We are celebrating our five-year anniversary at Curator this week. I'm not someone who likes to spend much time in the rearview mirror — I far prefer to focus on what's next. But this anniversary for Curator, in particular, fills me with gratitude and the desire to really reflect back. So, I thought I'd share my 5 for 5 — the five biggest lessons I've learned in our first five years in business. This is, consequently, my longest blog post. Forgive me. I’m feelin’ nostalgic.

1. Passion drives your purpose  

You can't separate your personal passions and your work life and sustain success. You have to find a way to make a correlation between the two or work will feel like work and when it gets hard, and it will, you'll suck. I’m not saying if your love is cooking you need to work directly in the food industry. But I do believe you need to understand why you love cooking and ensure you’re drawing a link between that reason and what you do with your life professionally.

Perhaps you've heard the phrase, "if you don't know where you're going, all roads will take you there." I believe that to be true. When I started concepting what I really wanted Curator to be, I made the decision to focus only on lifestyle brands or companies that wanted to evolve into one. For me, cooking with my wife, eating out, traveling with my family, sitting in a beautifully designed space, enjoying a curated retail experience – those are things that bring me joy. It’s not so much the physical act of cooking and God knows it’s not the TSA line at the airport that I enjoy, but more so everything else that goes with it – sitting down at the table together, spending uninterrupted time together. I’m interested in the motivations that trigger consumer behaviors. Lifestyle brands allow us to do that.

That focus allowed us to acquire amazing clients like: Simon Property Group and Simon Premium Outlets, Whole Foods Market, Villa Group Resorts, Macy’s, Domino’s Pizza, Starwood Resorts, Washington’s Lottery, Safeco Insurance, Swanson’s Nursery, Smile Brands, Seattle’s Best Coffee, Allrecipes, Quadrant Homes, The CVB of Ixtapa-Zihuatanejo, Mexico which allowed us to create The FOOD & WINE Festival in Ixtapa-Zihuatanejo with the amazing media partner FOOD & WINE Magazine. 

We are so thankful that we get to call the brands where we personally eat, shop, travel, and stay with on the road, our clients. It ain’t work when you love it.

In the spirit of transparency – this was a lesson learned for me. Ten years before I started Curator, I started my first “attempt” at an agency. It failed. I didn’t give the agency focus and I worked with companies I had little interest in, let alone understood. That lesson drove my focus on declaring exactly what Curator stood for, and what it did not.

2. Your culture is your company

I wrote a previous blog post on the best thing we ever created at Curator, where I shared our focus on culture. Once you understand your purpose as a company, I believe the next most important thing to intentionally create is your culture. Our culture is our identity. I don’t care how talented someone is – if they’re not a cultural fit here we don’t hire them. Ultimately, it is all about the people. Choose wisely. Our culture informs everything we do internally and externally. We have the taxidermy to prove it.
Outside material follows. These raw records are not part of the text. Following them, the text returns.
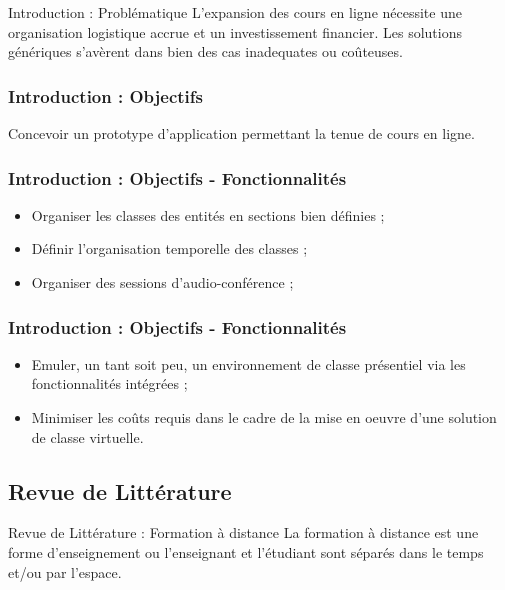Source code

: \documentclass{beamer}
\begin{document}
\begin{frame}{Introduction : \small{Problématique}}
  L'expansion des cours en ligne nécessite une organisation logistique 
  accrue et un investissement financier. Les solutions génériques s'avèrent dans bien 
  des cas inadequates ou coûteuses.
\end{frame}


\begin{frame}
  \frametitle{Introduction : \small{Objectifs}}
    Concevoir un prototype d'application permettant la tenue de cours en ligne.
\end{frame}

\begin{frame}
  \frametitle{Introduction : \small{Objectifs} - \footnotesize{Fonctionnalités}}
  \begin{itemize}
    \item Organiser les classes des entités en sections bien définies ;
    \item Définir l'organisation temporelle des classes ;
    \item Organiser des sessions d’audio-conférence ;
\end{itemize}
\end{frame}

\begin{frame}
  \frametitle{Introduction : \small{Objectifs} - \footnotesize{Fonctionnalités}}
  \begin{itemize}
    \item Emuler, un tant soit peu, un environnement de classe présentiel via les fonctionnalités intégrées ;
    \item Minimiser les coûts requis dans le cadre de la mise en oeuvre d’une solution de classe virtuelle.
\end{itemize}
\end{frame}

\begin{frame}
  \begin{center}
    \section{\huge{Revue de Littérature}}
  \end{center}
\end{frame}

\begin{frame}{Revue de Littérature : \small{Formation à distance}}
  La formation à distance est une forme d’enseignement ou l’enseignant et l’étudiant sont séparés dans le temps et/ou par l’espace. 
\end{frame}
\end{document}
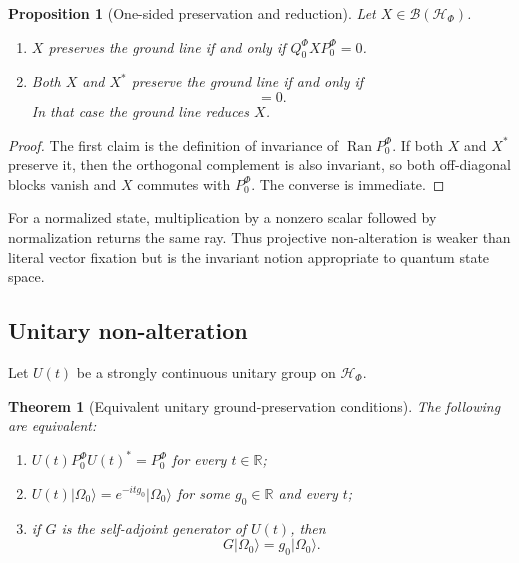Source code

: \documentclass[11pt,reqno]{scrartcl}
\newcommand{\RR}{\mathbb R}
\newcommand{\scrHF}{\mathscr H_{\Phi}}
\newcommand{\PzeroF}{P_{0}^{\Phi}}
\newcommand{\QzeroF}{Q_{0}^{\Phi}}
\newcommand{\ket}[1]{\lvert #1\rangle}
\DeclareMathOperator{\Ran}{Ran}
\theoremstyle{plain}
\newtheorem{theorem}{Theorem}[section]
\newtheorem{proposition}[proposition]{Proposition}
\theoremstyle{definition}
\theoremstyle{remark}
\begin{document}
\begin{proposition}[One-sided preservation and reduction]
\label{prop:ground-preservation-reduction}
Let $X\in\mathcal B(\scrHF)$.
\begin{enumerate}[label=(\roman*)]
  \item $X$ preserves the ground line if and only if
  $\QzeroF X\PzeroF=0$.
  \item Both $X$ and $X^*$ preserve the ground line if and only if
  \begin{equation}
    [X,\PzeroF]=0.
    \label{eq:ground-reducing-commutator}
  \end{equation}
  In that case the ground line reduces $X$.
\end{enumerate}
\end{proposition}

\begin{proof}
The first claim is the definition of invariance of $\Ran\PzeroF$.  If both
$X$ and $X^*$ preserve it, then the orthogonal complement is also invariant,
so both off-diagonal blocks vanish and $X$ commutes with $\PzeroF$.  The
converse is immediate.
\end{proof}

For a normalized state, multiplication by a nonzero scalar followed by
normalization returns the same ray.  Thus projective non-alteration is weaker
than literal vector fixation but is the invariant notion appropriate to
quantum state space.

\subsection{Unitary non-alteration}

Let $U(t)$ be a strongly continuous unitary group on $\scrHF$.

\begin{theorem}[Equivalent unitary ground-preservation conditions]
\label{thm:unitary-ground-preservation}
The following are equivalent:
\begin{enumerate}[label=(\roman*)]
  \item $U(t)\PzeroF U(t)^*=\PzeroF$ for every $t\in\RR$;
  \item $U(t)\ket{\Omega_0}=e^{-itg_0}\ket{\Omega_0}$ for some
  $g_0\in\RR$ and every $t$;
  \item if $G$ is the self-adjoint generator of $U(t)$, then
  \begin{equation}
    G\ket{\Omega_0}=g_0\ket{\Omega_0}.
    \label{eq:ground-generator-eigenvector}
  \end{equation}
\end{enumerate}
\end{theorem}
\end{document}
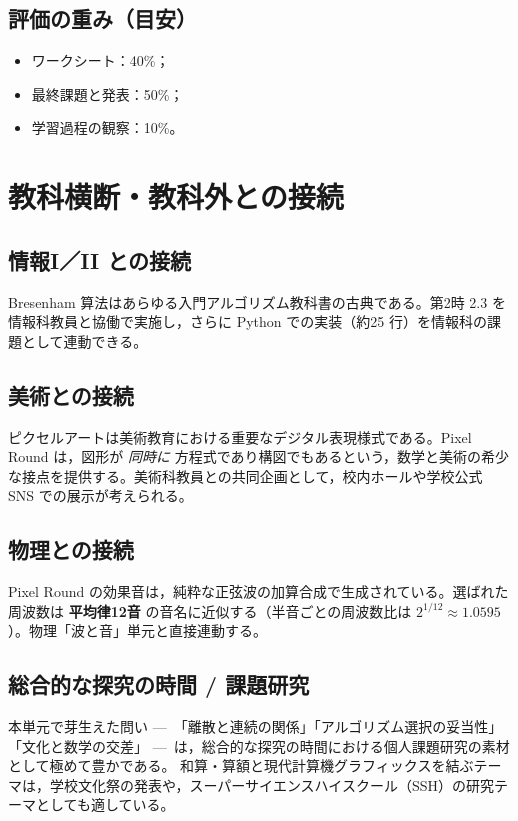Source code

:\documentclass[12pt,a4paper]{scrartcl}
\newcommand{\acc}[1]{\textcolor{accent}{\textbf{#1}}}
\begin{document}
\subsection{評価の重み（目安）}
\begin{itemize}[leftmargin=1.3em,itemsep=0.1em,topsep=0.2em,nosep]
  \item ワークシート：40\%；
  \item 最終課題と発表：50\%；
  \item 学習過程の観察：10\%。
\end{itemize}

\section{教科横断・教科外との接続}

\subsection{情報I／II との接続}
Bresenham 算法はあらゆる入門アルゴリズム教科書の古典である。第2時 2.3 を情報科教員と協働で実施し，さらに Python での実装（約25 行）を情報科の課題として連動できる。

\subsection{美術との接続}
ピクセルアートは美術教育における重要なデジタル表現様式である。Pixel Round は，図形が \emph{同時に} 方程式であり構図でもあるという，数学と美術の希少な接点を提供する。美術科教員との共同企画として，校内ホールや学校公式 SNS での展示が考えられる。

\subsection{物理との接続}
Pixel Round の効果音は，純粋な正弦波の加算合成で生成されている。選ばれた周波数は \acc{平均律12音} の音名に近似する（半音ごとの周波数比は $2^{1/12} \approx 1.0595$）。物理「波と音」単元と直接連動する。

\subsection{総合的な探究の時間 / 課題研究}
本単元で芽生えた問い ---\, 「離散と連続の関係」「アルゴリズム選択の妥当性」「文化と数学の交差」 ---\, は，総合的な探究の時間における個人課題研究の素材として極めて豊かである。
和算・算額と現代計算機グラフィックスを結ぶテーマは，学校文化祭の発表や，スーパーサイエンスハイスクール（SSH）の研究テーマとしても適している。
\end{document}
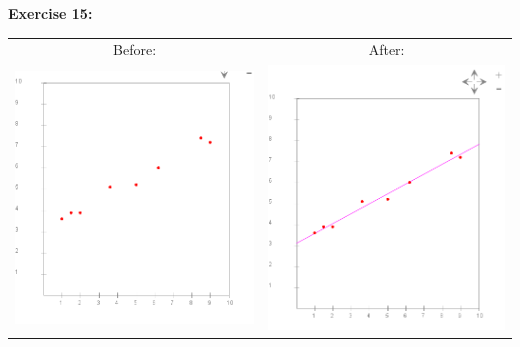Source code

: \documentclass[10pt]{article}
\begin{document}
	\textbf{\large Exercise 15:}\\
	\begin{tabular}{cc}
		Before: & After:\\ 
		\includegraphics[scale=.3]{module7_exercise15_a} & \includegraphics[scale=.3]{module7_exercise15_b}
	\end{tabular}
	
\end{document}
3. Awards are in the idea — sustainability is in the details

We have been fortunate to create some wonderful award-winning programs for our clients, including Best-of-Show campaigns. They are amazing and we take special care to showcase them on our site. What doesn’t get showcased, but what sustains our relationships with clients—and therefor our business—is in the day-in-day-out details of executing against a plan. I often remind our team that agencies rarely get fired for making one big mistake, but they do get fired for making a bunch of little ones. There are two disciplines at play in our agency: creating something amazing, and lofty, and behaviorally right so that a consumer wants to engage. That is exciting and takes a special talent to create. And then, there is the rigor it takes to drive the program forward on a daily basis. The reports, the media calls, the coordination, and ultimately the play making skills needed to keep things going when they go sideways. Curator is full of creative, detail oriented, Type As. And I am thankful for every one of our team members who toggle between their left and right brain with such seamless grace.

4. Buy Champagne by the case

Curator’s very first team member was Greta Smoke. After we grew from the two of us to eight, she and I were talking and I asked her how she thought things were going. She said we needed to celebrate more. She couldn’t have been more right. We were experiencing wins then rushing to the next thing. I remind myself of that conversation often. Doing anything worthwhile is hard work. And when you’re working hard toward a goal you need to stop and celebrate it when you hit the mark. I’ve learned it’s imperative. I keep all the champagne corks from all of our celebrations in my desk drawer. I write the date and reason for the celebration on the cork. On the hard days I pull a few out and remember how great it feels when we do it right. One of the vows I’ve made in this year’s Vision doc I share with the team is to pop more champagne in 2015.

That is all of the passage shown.